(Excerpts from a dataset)
━━━━━━━━━━━━━━━━━━━━━━━━━━━━━━

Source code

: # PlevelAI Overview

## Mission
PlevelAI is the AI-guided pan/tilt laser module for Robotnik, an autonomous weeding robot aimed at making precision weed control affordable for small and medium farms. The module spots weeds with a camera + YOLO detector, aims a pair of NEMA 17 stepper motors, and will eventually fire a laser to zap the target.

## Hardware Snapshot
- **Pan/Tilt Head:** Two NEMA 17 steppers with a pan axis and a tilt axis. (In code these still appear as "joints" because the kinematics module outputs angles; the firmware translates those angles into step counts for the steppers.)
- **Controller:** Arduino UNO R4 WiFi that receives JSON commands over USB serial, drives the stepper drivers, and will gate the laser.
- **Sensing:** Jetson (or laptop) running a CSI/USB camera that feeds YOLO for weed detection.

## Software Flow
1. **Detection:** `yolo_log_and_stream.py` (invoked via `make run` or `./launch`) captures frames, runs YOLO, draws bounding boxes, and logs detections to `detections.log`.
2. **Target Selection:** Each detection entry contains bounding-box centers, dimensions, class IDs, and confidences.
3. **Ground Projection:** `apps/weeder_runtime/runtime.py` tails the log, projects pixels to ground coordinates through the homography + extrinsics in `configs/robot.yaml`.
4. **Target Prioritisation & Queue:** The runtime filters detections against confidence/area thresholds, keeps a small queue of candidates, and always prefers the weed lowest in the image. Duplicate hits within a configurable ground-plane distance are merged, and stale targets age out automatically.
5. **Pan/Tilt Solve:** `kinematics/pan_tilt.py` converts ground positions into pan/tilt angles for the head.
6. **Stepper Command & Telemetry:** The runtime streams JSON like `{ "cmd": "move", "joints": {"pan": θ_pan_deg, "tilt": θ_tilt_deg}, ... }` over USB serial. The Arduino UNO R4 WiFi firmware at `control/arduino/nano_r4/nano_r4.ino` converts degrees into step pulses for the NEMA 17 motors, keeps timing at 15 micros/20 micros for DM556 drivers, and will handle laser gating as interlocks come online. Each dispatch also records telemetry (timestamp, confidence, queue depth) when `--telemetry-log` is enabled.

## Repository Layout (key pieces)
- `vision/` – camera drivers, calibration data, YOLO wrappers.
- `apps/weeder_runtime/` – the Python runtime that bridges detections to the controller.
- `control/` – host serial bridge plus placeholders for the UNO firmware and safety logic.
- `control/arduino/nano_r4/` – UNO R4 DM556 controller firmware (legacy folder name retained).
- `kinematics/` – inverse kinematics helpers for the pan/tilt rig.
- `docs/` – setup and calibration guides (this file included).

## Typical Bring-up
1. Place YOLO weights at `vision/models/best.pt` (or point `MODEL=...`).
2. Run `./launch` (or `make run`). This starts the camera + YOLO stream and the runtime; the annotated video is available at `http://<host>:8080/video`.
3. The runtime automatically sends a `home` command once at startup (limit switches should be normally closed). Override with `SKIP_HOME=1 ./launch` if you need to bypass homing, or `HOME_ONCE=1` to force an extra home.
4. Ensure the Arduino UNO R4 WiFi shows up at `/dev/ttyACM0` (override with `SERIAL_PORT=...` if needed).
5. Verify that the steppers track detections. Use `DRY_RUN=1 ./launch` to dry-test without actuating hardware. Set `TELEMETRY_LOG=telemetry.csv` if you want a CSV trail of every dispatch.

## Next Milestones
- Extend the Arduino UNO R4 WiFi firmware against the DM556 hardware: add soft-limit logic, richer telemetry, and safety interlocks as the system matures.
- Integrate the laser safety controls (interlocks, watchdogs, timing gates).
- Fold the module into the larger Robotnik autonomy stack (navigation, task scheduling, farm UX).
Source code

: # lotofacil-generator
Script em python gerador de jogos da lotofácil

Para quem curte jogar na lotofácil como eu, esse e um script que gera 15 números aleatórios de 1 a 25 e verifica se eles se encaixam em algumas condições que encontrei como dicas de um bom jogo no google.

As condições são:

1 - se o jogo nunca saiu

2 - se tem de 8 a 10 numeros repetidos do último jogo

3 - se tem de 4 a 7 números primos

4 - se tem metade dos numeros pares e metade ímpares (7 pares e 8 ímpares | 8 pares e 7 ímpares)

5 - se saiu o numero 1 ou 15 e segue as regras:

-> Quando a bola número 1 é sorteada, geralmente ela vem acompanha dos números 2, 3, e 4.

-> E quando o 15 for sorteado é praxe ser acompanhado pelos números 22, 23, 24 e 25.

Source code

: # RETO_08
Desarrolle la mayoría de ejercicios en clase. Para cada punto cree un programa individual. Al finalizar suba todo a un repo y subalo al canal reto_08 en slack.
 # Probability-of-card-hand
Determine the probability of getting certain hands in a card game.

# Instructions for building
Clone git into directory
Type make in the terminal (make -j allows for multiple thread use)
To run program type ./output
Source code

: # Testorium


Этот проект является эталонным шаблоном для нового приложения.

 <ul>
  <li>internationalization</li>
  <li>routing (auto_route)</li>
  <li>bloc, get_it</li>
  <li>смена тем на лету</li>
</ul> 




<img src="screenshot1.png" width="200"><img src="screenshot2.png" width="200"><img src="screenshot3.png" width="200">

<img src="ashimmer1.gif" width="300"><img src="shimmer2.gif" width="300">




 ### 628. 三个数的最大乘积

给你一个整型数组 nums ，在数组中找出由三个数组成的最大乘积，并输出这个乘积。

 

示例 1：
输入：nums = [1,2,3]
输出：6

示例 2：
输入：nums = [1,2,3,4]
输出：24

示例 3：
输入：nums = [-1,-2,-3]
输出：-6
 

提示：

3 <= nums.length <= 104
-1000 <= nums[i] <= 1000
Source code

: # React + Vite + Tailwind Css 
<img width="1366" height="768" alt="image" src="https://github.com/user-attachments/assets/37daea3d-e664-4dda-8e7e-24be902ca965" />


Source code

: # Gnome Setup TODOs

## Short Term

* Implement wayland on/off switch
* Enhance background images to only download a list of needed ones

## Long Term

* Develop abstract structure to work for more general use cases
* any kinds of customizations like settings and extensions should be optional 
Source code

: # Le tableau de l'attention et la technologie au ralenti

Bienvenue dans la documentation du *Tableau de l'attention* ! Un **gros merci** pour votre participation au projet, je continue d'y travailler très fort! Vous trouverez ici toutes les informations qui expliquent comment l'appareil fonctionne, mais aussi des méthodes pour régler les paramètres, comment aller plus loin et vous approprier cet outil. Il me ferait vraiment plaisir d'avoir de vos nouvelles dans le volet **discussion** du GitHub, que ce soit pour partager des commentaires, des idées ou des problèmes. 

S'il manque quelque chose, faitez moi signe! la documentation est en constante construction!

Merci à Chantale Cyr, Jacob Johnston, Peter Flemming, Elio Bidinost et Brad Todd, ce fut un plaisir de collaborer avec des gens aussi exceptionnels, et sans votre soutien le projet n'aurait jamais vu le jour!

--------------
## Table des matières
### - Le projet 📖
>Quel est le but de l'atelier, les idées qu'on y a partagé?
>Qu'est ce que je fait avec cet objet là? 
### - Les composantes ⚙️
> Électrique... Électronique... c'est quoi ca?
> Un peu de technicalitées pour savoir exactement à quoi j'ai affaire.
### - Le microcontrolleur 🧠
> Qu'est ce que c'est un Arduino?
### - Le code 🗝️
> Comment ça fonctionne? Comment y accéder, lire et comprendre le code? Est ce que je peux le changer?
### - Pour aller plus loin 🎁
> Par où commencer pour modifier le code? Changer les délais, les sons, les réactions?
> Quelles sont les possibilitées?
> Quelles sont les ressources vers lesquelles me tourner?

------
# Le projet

━━━━━━━━━━━━━━━━━━━━━━━━━━━━━━

## Exercise goal
Would you copy out each line of the records above where the word "angles" occurs?

## Result of this task
- **Pan/Tilt Head:** Two NEMA 17 steppers with a pan axis and a tilt axis. (In code these still appear as "joints" because the kinematics module outputs angles; the firmware translates those angles into step counts for the steppers.)
5. **Pan/Tilt Solve:** `kinematics/pan_tilt.py` converts ground positions into pan/tilt angles for the head.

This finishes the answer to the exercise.